I take these global variables from config.php of each file.

For A:

<?php $GLOBALS['project_name'] = 'Apple';?>

<?php $GLOBALS['url'] = 'a.example.com/'?>

<?php $GLOBALS["folder"] = 'FolderA'; ?>

<?php $GLOBALS['img_folder'] = 'AppleImages'; ?> 

For B:

<?php $GLOBALS['project_name'] = 'Banana';?>

<?php $GLOBALS['url'] = 'b.example.com/'?>

<?php $GLOBALS["folder"] = 'FolderB'; ?>

<?php $GLOBALS['img_folder'] = 'BananaImages'; ?> 

Now the issue is, if I upload version 1 of A and then version 1 of B and then I go to the link which is friendly URL from a.example.com/1 or b.example.com/1... I cannot see the one at A after I upload a file at B. Because the URL is hard pointing at B as it is the recent upload in the same database.

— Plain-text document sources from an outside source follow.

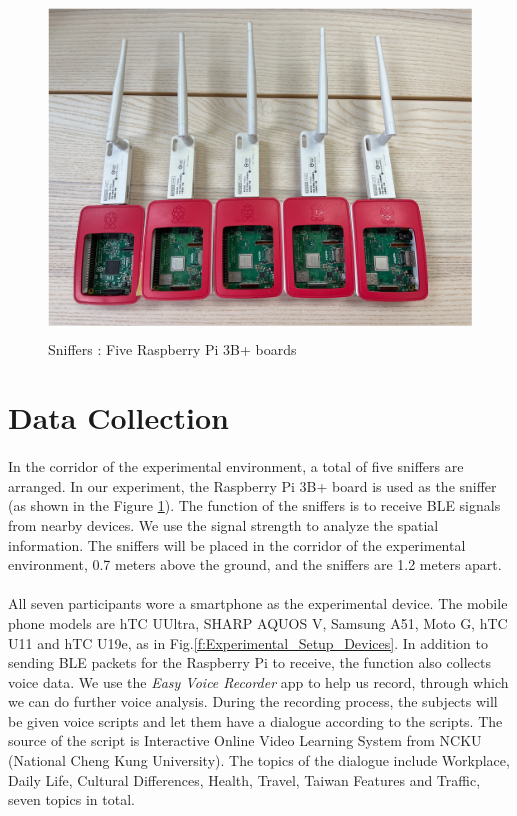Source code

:\documentclass[a4paper,12pt]{report}
\begin{document}
\begin{figure}[btph]
\begin{center}
\includegraphics[width=4.66in,height=3.5in]{images and data/Experimental_Setup_Sniffers_Yun.jpg}
\caption{Sniffers : Five Raspberry Pi 3B+ boards}
\label{f:Experimental_Setup_Sniffers}
\end{center}
\end{figure}
\section{Data Collection}
\paragraph{}
In the corridor of the experimental environment, a total of five sniffers are arranged. In our experiment, the Raspberry Pi 3B+ board is used as the sniffer (as shown in the Figure \ref{f:Experimental_Setup_Sniffers}). The function of the sniffers is to receive BLE signals from nearby devices. We use the signal strength to analyze the spatial information. The sniffers will be placed in the corridor of the experimental environment, 0.7 meters above the ground, and the sniffers are 1.2 meters apart.

\paragraph{}
All seven participants wore a smartphone as the experimental device. The mobile phone models are hTC UUltra, SHARP AQUOS V, Samsung A51, Moto G, hTC U11 and hTC U19e, as in Fig.\ref{f:Experimental_Setup_Devices}. In addition to sending BLE packets for the Raspberry Pi to receive, the function also collects voice data. We use the \emph{Easy Voice Recorder} app to help us record, through which we can do further voice analysis. During the recording process, the subjects will be given voice scripts and let them have a dialogue according to the scripts. The source of the script is Interactive Online Video Learning System from NCKU (National Cheng Kung University). The topics of the dialogue include Workplace, Daily Life, Cultural Differences, Health, Travel, Taiwan Features and Traffic, seven topics in total.
\end{document}
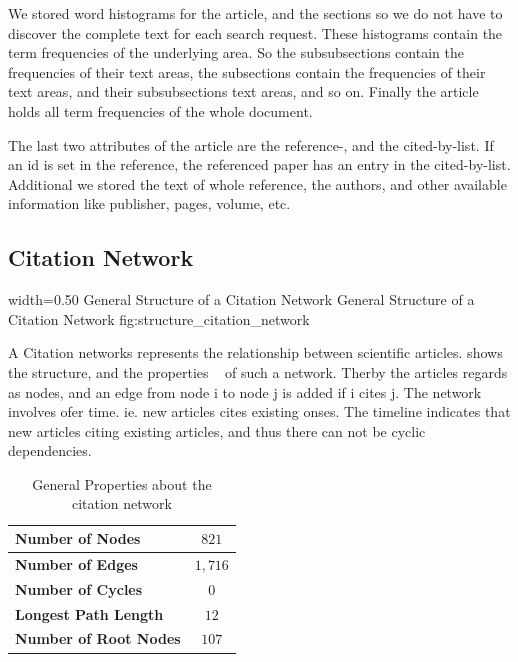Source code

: We stored word histograms for the article, and the sections so we do not have to discover the complete text for each search request. These histograms contain the term frequencies of the underlying area. So the subsubsections contain the frequencies of their text areas, the subsections contain the frequencies of their text areas, and their subsubsections text areas, and so on. Finally the article holds all term frequencies of the whole document.

The last two attributes of the article are the reference-, and the cited-by-list. If an id is set in the reference, the referenced paper has an entry in the cited-by-list. Additional we stored the text of whole reference, the authors, and other available information like publisher, pages, volume, etc.

\subsection{Citation Network}
\label{sec:citation_network}

      {width=0.50\textwidth}
      {General Structure of a Citation Network}
      {General Structure of a Citation Network}
      {fig:structure_citation_network}

A Citation networks represents the relationship between scientific articles.  shows the structure, and the properties ~\cite{kas2011} of such a network. Therby the articles regards as nodes, and an edge from node i to node j is added if i cites j. The network involves ofer time. ie. new articles cites existing onses. The timeline indicates that new articles citing existing articles, and thus there can not be cyclic dependencies.

\begin{table}[b]
  \centering
  \begin{tabular}{ l c }
    \toprule
    \textbf{Number of Nodes}      & $821$  \\ \midrule
    \textbf{Number of Edges}      & $1,716$ \\ \midrule
    \textbf{Number of Cycles}     & $0$    \\ \midrule
    \textbf{Longest Path Length}  & $12$   \\ \midrule
    \textbf{Number of Root Nodes} & $107$  \\
    \bottomrule
  \end{tabular}
  \caption[General Properties about the citation network]{General Properties about the citation network}
  \label{tbl:general_properties_about_the_graph}
\end{table}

What can I do to the URL to make sure, if I upload to a.example.com and then to b.example.com, files with same version... I can see both images at their respective URLs

a.example.com/2 and b.example.com/2

I hope I made sense. Thanks in advance.

https://drive.google.com/drive/folders/0B5nDbj-RhZJMa3drNFlfRzVaLXc?usp=sharing

解决方案

I looked through the google drive link you provided.

view.php : line 64

$project_name_download_form = $_GET['project_name'];

Unless you are accessing view.php with a url like this:

a.example.com\view.php?version=1&project_name=apple

Your $project_name_download_form will have an empty string value and your SQL query becomes:

SELECT demo_id, demo_name, demo_version, demo_details, file 
                      FROM demo
                      WHERE  demo_name = ''
                      AND  demo_version = '1'

So 2 actions, change line 64 to:

$project_name_download_form = $GLOBALS['project_name'];

And then check the database directly to make sure the demo_name column has values being set in it (and not just blank).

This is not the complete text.